Se dovessimo dividere il panorama musicale in due tronconi – buona musica/pessima musica – i Pelican meriterebbero una collocazione intermedia, possibilmente in una rubrica intitolata ‘occasioni sprecate’. Azzardando un paragone scolastico, il caro vecchio ‘ha le potenzialità, ma non si applica’ potrebbe fare al caso nostro. Un po’ come gli alunni intelligenti ma sfaticati fanno dannare i malcapitati professori, le bands come i Pelican fanno arrabbiare maledettamente ogni appassionato di musica (pesante o meno). Si, perché le già citate potenzialità i nostri le hanno eccome, e ce l’hanno dimostrato in più occasioni, in particolare con i primi due full length, Australasia (2003) e The Fire in Our Throats Will Beckon the Thaw (2005). Usciti per Hydra Head, la label di Aaron Turner degli Isis, sono due album decisamente riusciti, in bilico tra post-metal classico e influenze doom/sludge. Nonostante siano dischi strumentali, riescono a mantenere desto l’interesse dell’ascoltatore, soprattutto grazie ad una certa omogeneità di fondo, che li rende simili a veri e propri streams of consciousness musicali.
Fin qui tutto bene, tutto bellissimo: peccato che due anni più tardi esca City of Echoes, polpettone post-rock che ci restituisce dei Pelican quasi irriconoscibili, alle prese con un sound notevolmente alleggerito. Non è un album brutto, ma parecchio discontinuo e soprattutto insopportabilmente derivativo. Le cose non migliorano col successivo full-lenght, What We All Come to Need, che alterna qualche buon episodio a cadute di tono inspiegabili. Insomma, all’alba del 2012 i Pelican sono una band in caduta libera.

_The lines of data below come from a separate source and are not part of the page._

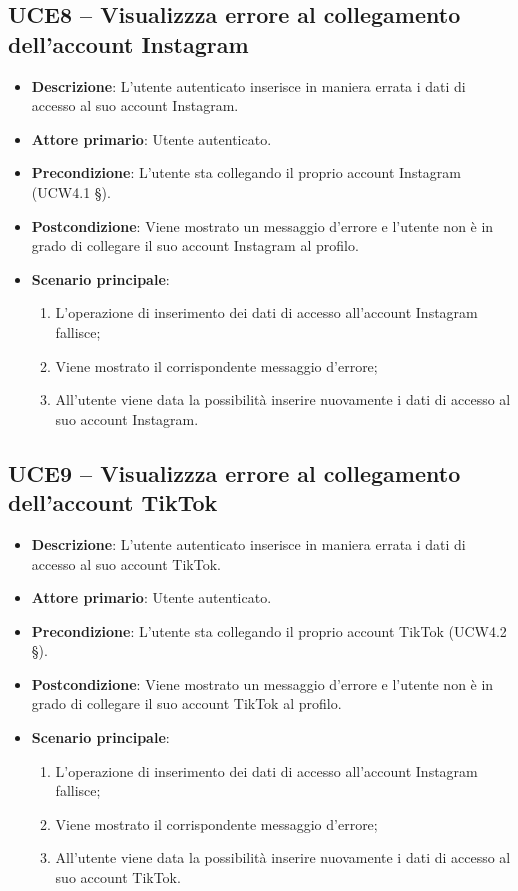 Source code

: \subsection{UCE8 – Visualizzza errore al collegamento dell'account Instagram}
\begin{itemize}
\item \textbf{Descrizione}: L'utente autenticato inserisce in maniera errata i dati di accesso al suo account Instagram.
\item \textbf{Attore primario}: Utente autenticato.
\item \textbf{Precondizione}: L'utente sta collegando il proprio account Instagram (UCW4.1 §).
\item \textbf{Postcondizione}: Viene mostrato un messaggio d'errore e l'utente non è in grado di collegare il suo account Instagram al profilo.

\item \textbf{Scenario principale}:
\begin{enumerate}
\item L'operazione di inserimento dei dati di accesso all'account Instagram fallisce;
\item Viene mostrato il corrispondente messaggio d'errore;
\item All'utente viene data la possibilità inserire nuovamente i dati di accesso al suo account Instagram.
\end{enumerate}
\end{itemize}

\subsection{UCE9 – Visualizzza errore al collegamento dell'account TikTok}
\begin{itemize}
\item \textbf{Descrizione}: L'utente autenticato inserisce in maniera errata i dati di accesso al suo account TikTok.
\item \textbf{Attore primario}: Utente autenticato.
\item \textbf{Precondizione}: L'utente sta collegando il proprio account TikTok (UCW4.2 §).
\item \textbf{Postcondizione}: Viene mostrato un messaggio d'errore e l'utente non è in grado di collegare il suo account TikTok al profilo.

\item \textbf{Scenario principale}:
\begin{enumerate}
\item L'operazione di inserimento dei dati di accesso all'account Instagram fallisce;
\item Viene mostrato il corrispondente messaggio d'errore;
\item All'utente viene data la possibilità inserire nuovamente i dati di accesso al suo account TikTok.
\end{enumerate}
\end{itemize}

Ataraxia/Taraxis arriva ad interrompere un silenzio durato tre anni, in assoluto il maggior lasso di tempo passato dalla band senza rilasciare nuovo materiale. Effettivamente, quella di far passare qualche anno dopo l’ultimo deludente LP, potrebbe sembrare una saggia decisione, tanto per ricaricare le batterie e recuperare un minimo d’ispirazione. E invece i nostri sono riusciti a fare, se possibile, anche peggio. Si, perché Ataraxia/Taraxis è un disco noioso, tanto che si fatica a portare a termine l’ascolto (e non è una bella cosa, visto che non dura nemmeno venti minuti). Chissà, fosse uscito nel 2000 magari ne staremmo parlando bene, ma oggi non è più possibile tollerare una simile sagra del cliché. In sostanza, quello che ci viene proposto dai Pelican è un mix di quanto già sentito negli ultimi lavori della band di Chicago, e quindi, per estensione, negli ultimi 15 anni di post-rock: un concentrato di banalità e stereotipi che, francamente, hanno stancato già da un po’.
Poi, da qui a definirlo un disco brutto o inascoltabile in senso assoluto, ce ne passa: Trevor de Brauw e compagnia non hanno certo dimenticato come si suona. Il problema è che un album del genere è concepito per non lasciar traccia: non è nient’altro che un lavoro da mestieranti senza né arte, né parte. E se questa è un’anteprima del nuovo full-length, si salvi chi può.